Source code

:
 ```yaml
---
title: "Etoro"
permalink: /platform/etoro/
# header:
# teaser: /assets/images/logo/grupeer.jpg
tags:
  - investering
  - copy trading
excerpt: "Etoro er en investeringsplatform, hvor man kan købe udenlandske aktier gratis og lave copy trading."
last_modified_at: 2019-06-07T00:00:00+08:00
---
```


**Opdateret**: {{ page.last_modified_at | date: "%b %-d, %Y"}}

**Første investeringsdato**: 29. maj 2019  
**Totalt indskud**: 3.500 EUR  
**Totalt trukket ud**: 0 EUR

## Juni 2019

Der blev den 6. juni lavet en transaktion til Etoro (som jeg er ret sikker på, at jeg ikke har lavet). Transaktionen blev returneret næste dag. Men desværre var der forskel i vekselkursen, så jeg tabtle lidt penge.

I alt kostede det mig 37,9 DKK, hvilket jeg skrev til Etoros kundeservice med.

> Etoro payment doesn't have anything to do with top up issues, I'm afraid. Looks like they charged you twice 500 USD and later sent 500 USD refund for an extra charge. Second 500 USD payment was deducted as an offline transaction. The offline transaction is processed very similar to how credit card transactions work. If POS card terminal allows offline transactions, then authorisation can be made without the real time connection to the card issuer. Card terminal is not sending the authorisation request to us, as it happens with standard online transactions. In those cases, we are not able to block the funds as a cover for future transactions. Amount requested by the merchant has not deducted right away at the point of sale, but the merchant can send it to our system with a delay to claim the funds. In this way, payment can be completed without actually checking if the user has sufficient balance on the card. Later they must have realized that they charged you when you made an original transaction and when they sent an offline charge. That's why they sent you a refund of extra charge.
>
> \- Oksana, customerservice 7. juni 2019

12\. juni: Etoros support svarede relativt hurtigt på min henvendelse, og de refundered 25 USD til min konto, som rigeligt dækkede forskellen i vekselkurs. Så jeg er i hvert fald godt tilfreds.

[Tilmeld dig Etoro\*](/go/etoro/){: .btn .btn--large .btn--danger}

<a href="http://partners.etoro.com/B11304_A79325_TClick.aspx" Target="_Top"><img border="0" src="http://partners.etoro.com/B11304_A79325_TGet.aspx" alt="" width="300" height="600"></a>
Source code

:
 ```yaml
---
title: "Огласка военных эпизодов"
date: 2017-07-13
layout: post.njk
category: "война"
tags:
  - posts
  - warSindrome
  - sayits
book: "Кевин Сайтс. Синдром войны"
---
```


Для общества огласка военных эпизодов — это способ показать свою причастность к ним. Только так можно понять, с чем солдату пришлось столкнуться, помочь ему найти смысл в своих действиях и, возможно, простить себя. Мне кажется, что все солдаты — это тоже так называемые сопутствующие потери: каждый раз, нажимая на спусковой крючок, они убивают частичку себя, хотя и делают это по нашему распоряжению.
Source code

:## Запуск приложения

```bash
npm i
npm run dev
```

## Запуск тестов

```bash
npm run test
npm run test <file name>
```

━━━━━━━━━━━━━━━━

▸ Work instruction: Every entry in the data should be returned exactly.

▸ Answer to this exercise:
Source code

:
 ```yaml
---
title: "Etoro"
permalink: /platform/etoro/
# header:
# teaser: /assets/images/logo/grupeer.jpg
tags:
  - investering
  - copy trading
excerpt: "Etoro er en investeringsplatform, hvor man kan købe udenlandske aktier gratis og lave copy trading."
last_modified_at: 2019-06-07T00:00:00+08:00
---
```


**Opdateret**: {{ page.last_modified_at | date: "%b %-d, %Y"}}

**Første investeringsdato**: 29. maj 2019  
**Totalt indskud**: 3.500 EUR  
**Totalt trukket ud**: 0 EUR

## Juni 2019

Der blev den 6. juni lavet en transaktion til Etoro (som jeg er ret sikker på, at jeg ikke har lavet). Transaktionen blev returneret næste dag. Men desværre var der forskel i vekselkursen, så jeg tabtle lidt penge.

I alt kostede det mig 37,9 DKK, hvilket jeg skrev til Etoros kundeservice med.

> Etoro payment doesn't have anything to do with top up issues, I'm afraid. Looks like they charged you twice 500 USD and later sent 500 USD refund for an extra charge. Second 500 USD payment was deducted as an offline transaction. The offline transaction is processed very similar to how credit card transactions work. If POS card terminal allows offline transactions, then authorisation can be made without the real time connection to the card issuer. Card terminal is not sending the authorisation request to us, as it happens with standard online transactions. In those cases, we are not able to block the funds as a cover for future transactions. Amount requested by the merchant has not deducted right away at the point of sale, but the merchant can send it to our system with a delay to claim the funds. In this way, payment can be completed without actually checking if the user has sufficient balance on the card. Later they must have realized that they charged you when you made an original transaction and when they sent an offline charge. That's why they sent you a refund of extra charge.
>
> \- Oksana, customerservice 7. juni 2019

12\. juni: Etoros support svarede relativt hurtigt på min henvendelse, og de refundered 25 USD til min konto, som rigeligt dækkede forskellen i vekselkurs. Så jeg er i hvert fald godt tilfreds.

[Tilmeld dig Etoro\*](/go/etoro/){: .btn .btn--large .btn--danger}

<a href="http://partners.etoro.com/B11304_A79325_TClick.aspx" Target="_Top"><img border="0" src="http://partners.etoro.com/B11304_A79325_TGet.aspx" alt="" width="300" height="600"></a>
Source code

:
 ```yaml
---
title: "Огласка военных эпизодов"
date: 2017-07-13
layout: post.njk
category: "война"
tags:
  - posts
  - warSindrome
  - sayits
book: "Кевин Сайтс. Синдром войны"
---
```


Для общества огласка военных эпизодов — это способ показать свою причастность к ним. Только так можно понять, с чем солдату пришлось столкнуться, помочь ему найти смысл в своих действиях и, возможно, простить себя. Мне кажется, что все солдаты — это тоже так называемые сопутствующие потери: каждый раз, нажимая на спусковой крючок, они убивают частичку себя, хотя и делают это по нашему распоряжению.
Source code

:## Запуск приложения

```bash
npm i
npm run dev
```

## Запуск тестов

```bash
npm run test
npm run test <file name>
```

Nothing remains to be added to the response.